Each student model distillation target (i.e., the output of a layer in the student model) will link to a list of teacher model distillation targets in this distiller. During distillation, a student target will compute a list of distillation losses with each of its linked teacher targets, then choose the minimum loss in the loss list as current student target distillation loss. The final distillation loss is the sum of each student target distillation loss multiplied by lambda. The final training loss is original loss multiplied by origin_loss_lambda add final distillation loss.

Parameters:

model (torch.nn.Module) – The student model to be distilled.
config_list (List[Dict]) –
Config list to configure how to distill. Common keys please refer Compression Config Specification.

Specific keys:
- ’lambda’: By default, 1. This is a scaling factor to control the loss scale, the final loss used during training is (origin_loss_lambda * origin_loss + sum(lambda_i * distill_loss_i)). Here i represents the i-th distillation target. The higher the value of lambda, the greater the contribution of the corresponding distillation target to the loss.
- ’link’: By default, ‘auto’. ‘auto’ or a teacher module name or a list of teacher module names, the module name(s) of teacher module(s) will align with student module(s) configured in this config. If ‘auto’ is set, will use student module name as the link, usually requires the teacher model and the student model to be isomorphic.
- ’apply_method’: By default, ‘mse’. ‘mse’ and ‘kl’ are supported right now. ‘mse’ means the MSE loss, usually used to distill hidden states. ‘kl’ means the KL loss, usually used to distill logits.

evaluator (Evaluator) –

NNI will use the evaluator to intervene in the model training process, so as to perform training-aware model compression. All training-aware model compression will use the evaluator as the entry for intervention training in the future. Usually you just need to wrap some classes with nni.trace or package the training process as a function to initialize the evaluator. Please refer Compression Evaluator for a full tutorial on how to initialize a evaluator.
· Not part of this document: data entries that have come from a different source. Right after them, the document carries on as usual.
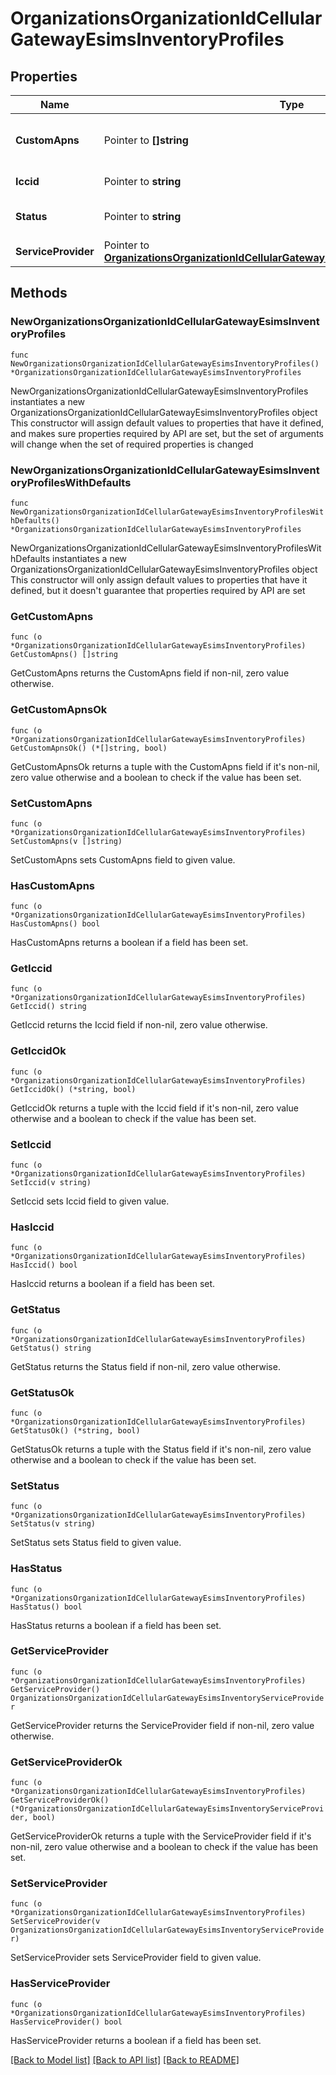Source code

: # OrganizationsOrganizationIdCellularGatewayEsimsInventoryProfiles

## Properties

Name | Type | Description | Notes
------------ | ------------- | ------------- | -------------
**CustomApns** | Pointer to **[]string** | Available custom APNs for the profile | [optional] 
**Iccid** | Pointer to **string** | eSIM profile ID | [optional] 
**Status** | Pointer to **string** | eSIM profile status | [optional] 
**ServiceProvider** | Pointer to [**OrganizationsOrganizationIdCellularGatewayEsimsInventoryServiceProvider**](OrganizationsOrganizationIdCellularGatewayEsimsInventoryServiceProvider.md) |  | [optional] 

## Methods

### NewOrganizationsOrganizationIdCellularGatewayEsimsInventoryProfiles

`func NewOrganizationsOrganizationIdCellularGatewayEsimsInventoryProfiles() *OrganizationsOrganizationIdCellularGatewayEsimsInventoryProfiles`

NewOrganizationsOrganizationIdCellularGatewayEsimsInventoryProfiles instantiates a new OrganizationsOrganizationIdCellularGatewayEsimsInventoryProfiles object
This constructor will assign default values to properties that have it defined,
and makes sure properties required by API are set, but the set of arguments
will change when the set of required properties is changed

### NewOrganizationsOrganizationIdCellularGatewayEsimsInventoryProfilesWithDefaults

`func NewOrganizationsOrganizationIdCellularGatewayEsimsInventoryProfilesWithDefaults() *OrganizationsOrganizationIdCellularGatewayEsimsInventoryProfiles`

NewOrganizationsOrganizationIdCellularGatewayEsimsInventoryProfilesWithDefaults instantiates a new OrganizationsOrganizationIdCellularGatewayEsimsInventoryProfiles object
This constructor will only assign default values to properties that have it defined,
but it doesn't guarantee that properties required by API are set

### GetCustomApns

`func (o *OrganizationsOrganizationIdCellularGatewayEsimsInventoryProfiles) GetCustomApns() []string`

GetCustomApns returns the CustomApns field if non-nil, zero value otherwise.

### GetCustomApnsOk

`func (o *OrganizationsOrganizationIdCellularGatewayEsimsInventoryProfiles) GetCustomApnsOk() (*[]string, bool)`

GetCustomApnsOk returns a tuple with the CustomApns field if it's non-nil, zero value otherwise
and a boolean to check if the value has been set.

### SetCustomApns

`func (o *OrganizationsOrganizationIdCellularGatewayEsimsInventoryProfiles) SetCustomApns(v []string)`

SetCustomApns sets CustomApns field to given value.

### HasCustomApns

`func (o *OrganizationsOrganizationIdCellularGatewayEsimsInventoryProfiles) HasCustomApns() bool`

HasCustomApns returns a boolean if a field has been set.

### GetIccid

`func (o *OrganizationsOrganizationIdCellularGatewayEsimsInventoryProfiles) GetIccid() string`

GetIccid returns the Iccid field if non-nil, zero value otherwise.

### GetIccidOk

`func (o *OrganizationsOrganizationIdCellularGatewayEsimsInventoryProfiles) GetIccidOk() (*string, bool)`

GetIccidOk returns a tuple with the Iccid field if it's non-nil, zero value otherwise
and a boolean to check if the value has been set.

### SetIccid

`func (o *OrganizationsOrganizationIdCellularGatewayEsimsInventoryProfiles) SetIccid(v string)`

SetIccid sets Iccid field to given value.

### HasIccid

`func (o *OrganizationsOrganizationIdCellularGatewayEsimsInventoryProfiles) HasIccid() bool`

HasIccid returns a boolean if a field has been set.

### GetStatus

`func (o *OrganizationsOrganizationIdCellularGatewayEsimsInventoryProfiles) GetStatus() string`

GetStatus returns the Status field if non-nil, zero value otherwise.

### GetStatusOk

`func (o *OrganizationsOrganizationIdCellularGatewayEsimsInventoryProfiles) GetStatusOk() (*string, bool)`

GetStatusOk returns a tuple with the Status field if it's non-nil, zero value otherwise
and a boolean to check if the value has been set.

### SetStatus

`func (o *OrganizationsOrganizationIdCellularGatewayEsimsInventoryProfiles) SetStatus(v string)`

SetStatus sets Status field to given value.

### HasStatus

`func (o *OrganizationsOrganizationIdCellularGatewayEsimsInventoryProfiles) HasStatus() bool`

HasStatus returns a boolean if a field has been set.

### GetServiceProvider

`func (o *OrganizationsOrganizationIdCellularGatewayEsimsInventoryProfiles) GetServiceProvider() OrganizationsOrganizationIdCellularGatewayEsimsInventoryServiceProvider`

GetServiceProvider returns the ServiceProvider field if non-nil, zero value otherwise.

### GetServiceProviderOk

`func (o *OrganizationsOrganizationIdCellularGatewayEsimsInventoryProfiles) GetServiceProviderOk() (*OrganizationsOrganizationIdCellularGatewayEsimsInventoryServiceProvider, bool)`

GetServiceProviderOk returns a tuple with the ServiceProvider field if it's non-nil, zero value otherwise
and a boolean to check if the value has been set.

### SetServiceProvider

`func (o *OrganizationsOrganizationIdCellularGatewayEsimsInventoryProfiles) SetServiceProvider(v OrganizationsOrganizationIdCellularGatewayEsimsInventoryServiceProvider)`

SetServiceProvider sets ServiceProvider field to given value.

### HasServiceProvider

`func (o *OrganizationsOrganizationIdCellularGatewayEsimsInventoryProfiles) HasServiceProvider() bool`

HasServiceProvider returns a boolean if a field has been set.


[[Back to Model list]](../README.md#documentation-for-models) [[Back to API list]](../README.md#documentation-for-api-endpoints) [[Back to README]](../README.md)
The following are two simple examples, if you use native pytorch, please refer to TorchEvaluator, if you use pytorch_lightning, please refer to LightningEvaluator, if you use huggingface transformer trainer, please refer to TransformersEvaluator:

# LightningEvaluator example
import pytorch_lightning
lightning_trainer = nni.trace(pytorch_lightning.Trainer)(max_epochs=1, max_steps=50, logger=TensorBoardLogger(...))
lightning_data_module = nni.trace(pytorch_lightning.LightningDataModule)(...)

from nni.compression import LightningEvaluator
evaluator = LightningEvaluator(lightning_trainer, lightning_data_module)

# TorchEvaluator example
import torch
import torch.nn.functional as F

# The user customized `training_step` should follow this paramter signature,
# the first is `batch`, the second is `model`,
# and the return value of `training_step` should be loss, or tuple with the first element is loss,
# or dict with key 'loss'.
def training_step(batch, model, *args, **kwargs):
    input_data, target = batch
    result = model(input_data)
    return F.nll_loss(result, target)

# The user customized `training_model` should follow this paramter signature,
# (model, optimizer, `training_step`, lr_scheduler, max_steps, max_epochs, ...),
# and note that `training_step`` should be defined out of `training_model`.
def training_model(model, optimizer, training_step, lr_scheduler, max_steps, max_epochs, *args, **kwargs):
    # max_steps, max_epochs might be None, which means unlimited training time,
    # so here we need set a default termination condition (by default, total_epochs=10, total_steps=100000).
    total_epochs = max_epochs if max_epochs else 10
    total_steps = max_steps if max_steps else 100000
    current_step = 0

    # init dataloader
    train_dataloader = ...

    for epoch in range(total_epochs):
        ...
        for batch in train_dataloader:
            optimizer.zero_grad()
            loss = training_step(batch, model)
            loss.backward()
            optimizer.step()
            current_step += 1
            if current_step >= total_steps:
                return
        lr_scheduler.step()

import nni
traced_optimizer = nni.trace(torch.optim.SGD)(model.parameters(), lr=0.01)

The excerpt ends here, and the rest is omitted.